Lxd config device add gpu device error?

Error: Failed to start device “sss”: Failed to override IOMMU group driver: Device took too long to activate at “/sys/bus/pci/drivers/vfio-pci/0000:01:00.0”
lxc version 5.0.0
type:virtual-machine
Cuda compilation tools, release 11.7

I think that should be in IOMMU group. What do I need to do

Hi @wwws , I suppose you are trying to achieve to add gpu to the container right, what command have you executed? I have not any nvidia gpu device so cant try but have you look at that video @stgraber explains briefly.
https://www.youtube.com/watch?v=1i45zTu42i0
Regards.

i’m try to execute lxc config device add v-9bb2696b33eb4b6ba93b2cd7ed821545 test gpu productid=1cb1 vendorid=10de and then start, and inform the failure,I’ll watch the video to see if it can help me,thanks!!!

Hello,has this problem been solved yet? I met this problem same as yours ,but I have no ideas to deal with that.
Hoping for your reply.
Kind regard.
lxd version 5.7


Can you show lxc info gpu?

So far this suggests you’re dealing with a virtual machine, for those to work with passthrough, you must:

  • Not be using the GPU at all on the host (the fact that nvidia-smi even lists it suggests it’s in use)
  • Have your GPU alone in its IOMMU group (usually requires firmware configuration to enable VT-d or similar)

We have daily tests validating such passthrough to virtual machines using NVIDIA GPUs, so we’re reasonably sure that it works.
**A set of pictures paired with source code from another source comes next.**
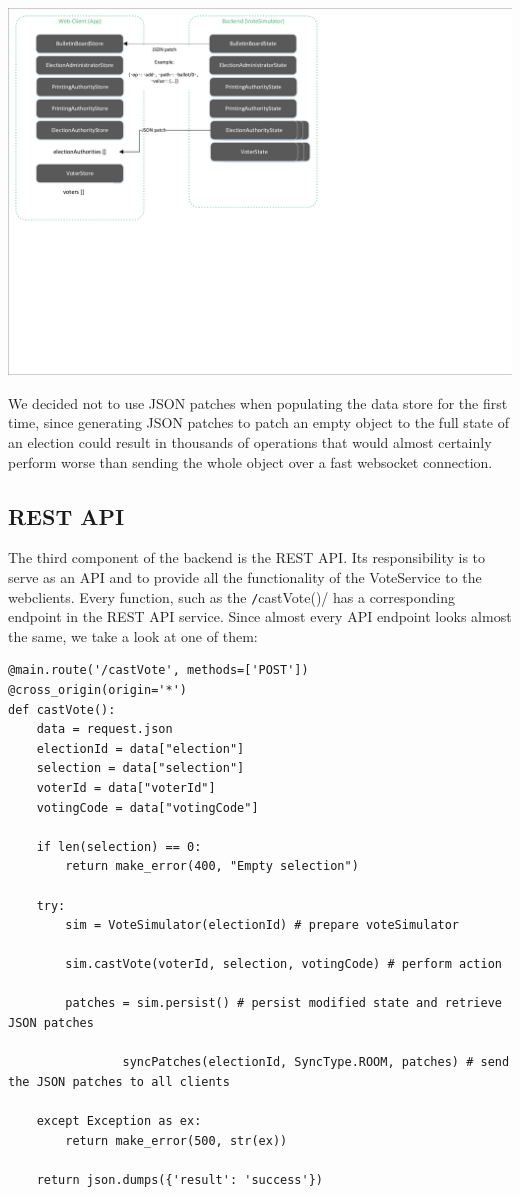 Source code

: \begin{center}
\includegraphics[scale=0.62]{assets/datastores_jsonpatch.pdf}
\label{Data-Sync with JSON Patches}%
\end{center}
We decided not to use JSON patches when populating the data store for the first time, since generating JSON patches to patch an empty object to the full state of an election could result in thousands of operations that would almost certainly perform worse than sending the whole object over a fast websocket connection.

\subsection{REST API}
The third component of the backend is the REST API. Its responsibility is to serve as an API and to provide all the functionality of the VoteService to the webclients. Every function, such as the \texttt/castVote()/ has a corresponding endpoint in the REST API service. Since almost every API endpoint looks almost the same, we take a look at one of them:

\begin{verbatim}
@main.route('/castVote', methods=['POST'])
@cross_origin(origin='*')
def castVote():
    data = request.json
    electionId = data["election"]
    selection = data["selection"]
    voterId = data["voterId"]
    votingCode = data["votingCode"]

    if len(selection) == 0:
        return make_error(400, "Empty selection")

    try:        
        sim = VoteSimulator(electionId) # prepare voteSimulator
        
        sim.castVote(voterId, selection, votingCode) # perform action
        
        patches = sim.persist()	# persist modified state and retrieve JSON patches
        
				syncPatches(electionId, SyncType.ROOM, patches)	# send the JSON patches to all clients

    except Exception as ex:
        return make_error(500, str(ex))

    return json.dumps({'result': 'success'})
\end{verbatim}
But it’s very important that nothing at all uses the GPU, which typically means that you don’t even want to have drivers for the GPU present on the host system.

Hi,stgraber.Thanks for your reply.Yeah, I am dealing with a virtual machine and try to check my host again after reading your suggestions.
And this is my vm info and my GPU info.
image


image

The problem is not resolved yet, and it has not been transparently transmitted to the VM

Hi, @wwws and @stgraber. I checked my host again and found that my host was not enabled IOMMU,which caused this problem.Here I’d like to share my solutions. My host is RHL.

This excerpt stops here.